Hence, (12) is ‘general enough’ to obtain full \(\varDelta \)-\(\textsf {CA} \), and we are done.    \(\square \)

4 Concluding Remarks

We finish this paper with some conceptual remarks.

4.1 Future Work and Alternative Approaches

In this section, we discuss future work and alternative approaches.

First of all, we list some topics that can be lifted to higher-order arithmetic in the same way as in the previous sections.

  1. a.

    Algebraic closures of countable fields (see [28, III.3 and IV.4]).

  2. b.

    Maximal ideals of countable fields (see [28, III.3] or [11]).

  3. c.

    Ordering countable groups (see [30]).

  4. d.

    Persistence of real numbers (see [5]).

  5. e.

    Closed and separably closed sets in \({\mathbb R}\) (see [3, §2]).
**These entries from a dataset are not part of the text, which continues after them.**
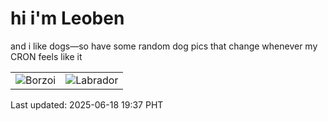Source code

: # hi i'm Leoben

and i like dogs—so have some random dog pics that change whenever my CRON feels like it

|  |  |
|--------|----------|
| ![Borzoi](https://random-dog-vercel.vercel.app/api/random-borzoi?v=1750246675) | ![Labrador](https://random-dog-vercel.vercel.app/api/random-labrador?v=1750246675) |

Last updated: 2025-06-18 19:37 PHT
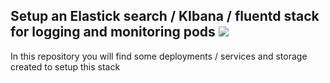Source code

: Setup an Elastick search / KIbana / fluentd stack for logging and monitoring pods
![](/images/cover-1.png)
---------------------------------------------------------------------------------
In this repository you will find some deployments / services and storage created to setup this stack

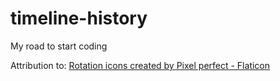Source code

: # timeline-history

My road to start coding

Attribution to:
<a href="https://www.flaticon.com/free-icons/rotation" title="rotation icons">Rotation icons created by Pixel perfect - Flaticon</a>
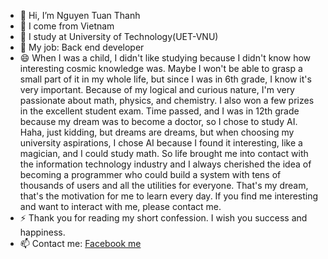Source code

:- 👋 Hi, I’m Nguyen Tuan Thanh
- 🌱 I come from Vietnam
- 👀 I study at University of Technology(UET-VNU)
- 💞️ My job: Back end developer 
- 😄 When I was a child, I didn't like studying because I didn't know how interesting cosmic knowledge was. Maybe I won't be able to grasp a small part of it in my whole life, but since I was in 6th grade, I know it's very important. Because of my logical and curious nature, I'm very passionate about math, physics, and chemistry. I also won a few prizes in the excellent student exam. Time passed, and I was in 12th grade because my dream was to become a doctor, so I chose to study AI. Haha, just kidding, but dreams are dreams, but when choosing my university aspirations, I chose AI because I found it interesting, like a magician, and I could study math. So life brought me into contact with the information technology industry and I always cherished the idea of ​​becoming a programmer who could build a system with tens of thousands of users and all the utilities for everyone. That's my dream, that's the motivation for me to learn every day. If you find me interesting and want to interact with me, please contact me. 
- ⚡ Thank you for reading my short confession. I wish you success and happiness.
- 📫 Contact me: [Facebook me](https://www.facebook.com/ntthanh2603)
  
<!---
TuanThanh2kk4/TuanThanh2kk4 is a ✨ special ✨ repository because its `README.md` (this file) appears on your GitHub profile.
You can click the Preview link to take a look at your changes.
--->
In each case, the theorem at hand allows one to define the range of functions, or separate the disjoint ranges of functions. The proofs in the indicated references then generalise as in the previous sections.

Secondly, we discuss possible alternative approaches, and why they are not fruitful. Now, recursive counterexamples often give rise to Brouwerian counterexamples, and vice versa (see [7, p. xii] for this opinion). A Brouwerian counterexample to a theorem shows that the latter is rejected in (a certain strand of) constructive mathematics (see [17] for details). We choose to use recursive counterexamples (and the associated RM results) because those are formulated in a formal system, which enables us to lift the associated proofs without too much trouble. The same would not be possible for Brouwerian counterexamples, due to the lack of an explicit/unified choice of formal system for e.g. Bishop’s constructive mathematics. To be absolutely clear, there is nothing wrong with constructive mathematics in general; however, the lack of an explicit/unified formal system for constructive mathematics means that we cannot ‘lift’ Brouwerian counterexamples with the same ease (or at all).
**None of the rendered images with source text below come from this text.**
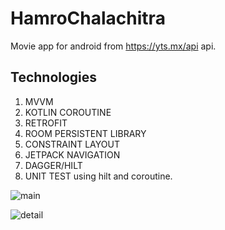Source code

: # HamroChalachitra
Movie app for android from https://yts.mx/api api.

## Technologies
1. MVVM
2. KOTLIN COROUTINE
3. RETROFIT
4. ROOM PERSISTENT LIBRARY
5. CONSTRAINT LAYOUT
6. JETPACK NAVIGATION
7. DAGGER/HILT
8. UNIT TEST using hilt and coroutine.


![main](https://user-images.githubusercontent.com/22369188/142809819-aa92d0e2-74ce-4343-a991-961f3a472c52.jpg)

![detail](https://user-images.githubusercontent.com/22369188/142809828-9b834087-b151-400f-a983-6164d882b94a.jpg)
4.2 Implications and Interpretations

While we initially had no intention of discussing the implications of the above results in this paper, at least two colleagues have provided interpretations that do not do the justice to the bigger picture provided by [19] and [24]. This section is an attempt at avoiding further misconceptions.

In our opinion, one reasonable interpretation of the results in this paper is that second- and higher-order arithmetic are not as different as sometimes claimed, and that recursive counterexamples and reversals provide a bridge of sorts between the two. However, the results in this paper do not support the argument that higher-order arithmetic contains ‘nothing new’ compared to second-order arithmetic. The exact opposite is the case, as follows; associated results may be found in [19] and [24].
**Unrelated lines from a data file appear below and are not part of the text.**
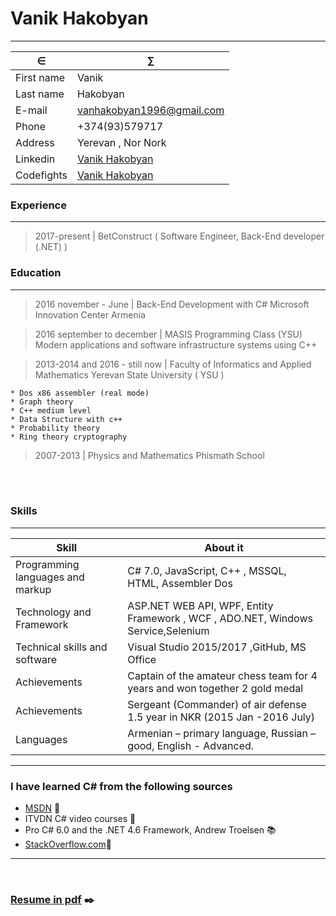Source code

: # Vanik Hakobyan
<hr/>

&isin;             |  &sum;
-------------------|--------------------------------------------------------
First name         |          Vanik
Last name          |          Hakobyan
E-mail             |          <a href="mailto:vanhakobyan1996@gmail.com">vanhakobyan1996@gmail.com</a>
Phone              |          +374(93)579717
Address            |          Yerevan , Nor Nork    
Linkedin           |          [Vanik Hakobyan](https://www.linkedin.com/in/vanikhakobyan) 
Codefights         |          [Vanik Hakobyan](https://codefights.com/profile/vanhakobyan)  


### Experience
----------------
> 2017-present | BetConstruct ( Software Engineer, Back-End developer (.NET) )


### Education
---------

>2016 november - June   | Back-End Development with C# Microsoft Innovation Center Armenia<br>

>2016 september to december  | MASIS Programming Class (YSU)
>Modern applications and software infrastructure systems using C++
     
>2013-2014 and 2016 - still now | Faculty of Informatics and Applied Mathematics Yerevan State University ( YSU )

    * Dos x86 assembler (real mode)
    * Graph theory
    * C++ medium level
    * Data Structure with c++
    * Probability theory
    * Ring theory cryptography

>2007-2013 | Physics and Mathematics Phismath School

<br><br>



### Skills
------------------
 Skill                        |About it
------------------------------|------------------------------------------
Programming languages and markup|    C# 7.0, JavaScript, C++ , MSSQL, HTML, Assembler Dos <br>
Technology and Framework      |    ASP.NET WEB API, WPF, Entity Framework , WCF , ADO.NET, Windows Service,Selenium<br>
Technical skills and software |    Visual Studio 2015/2017 ,GitHub, MS Office <br>
Achievements                  |    Captain of the amateur chess team for 4 years and won together 2 gold medal<br>
Achievements                  |    Sergeant (Commander) of air defense 1.5 year in NKR (2015 Jan -2016 July)
Languages                     |    Armenian – primary language, Russian – good, English - Advanced.  <br>      

<hr/>

### I have learned C# from the following sources

* <a href="https://msdn.microsoft.com/en-us/">MSDN</a> :file_folder:
* ITVDN C# video courses :movie_camera:
* Pro C# 6.0 and the .NET 4.6 Framework, Andrew Troelsen :books:
* <a href="https://stackoverflow.com/users/8753842/hakobyan-vanik">StackOverflow.com</a>:busts_in_silhouette:
<hr/>
<br>

### <a href="https://github.com/VanHakobyan/Resume/blob/master/VanikHakobyanCV%20W.pdf">Resume in pdf</a> :black_nib:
In a nutshell, Kohlenbach’s higher-order RM (see Sect. 2.1) is based on comprehension and discontinuity, while the aforementioned principles \(\textsf {BOOT} \), \(\textsf {HBU} \), and \(\textsf {SEP} ^{1}\) cannot be captured well in this hierarchy, necessitating a new ‘continuity’ hierarchy based on the neighbourhood function principle \(\textsf {NFP} \), as first developed in [24]. Let us discuss the previous sentence in a lot more detail.

First of all, as noted in Sect. 2.2, Kohlenbach’s counterpart of arithmetical comprehension \(\textsf {ACA} _{0}\) is given by \((\exists ^{2})\), and the functional in the latter is clearly discontinuous. As shown in [16, §3], this axiom is also equivalent to e.g. the existence of a discontinuous function on \({\mathbb R}\). As expected, \(\textsf {ECF} \) converts \((\exists ^{2})\) to ‘\(0=1\)’, as a discontinuous function does not have a continuous representation by an RM-code. The same holds for the higher-order versions of \(\varPi _{k}^{1}\text {-}\textsf {CA }_{0}\) mutatis mutandis; the higher-order version of \(\varPi _{1}^{1}\text {-}\textsf {CA} _{0}\) is given by the Suslin functional. In a nutshell, Kohlenbach’s higher-order comprehension is based on discontinuity.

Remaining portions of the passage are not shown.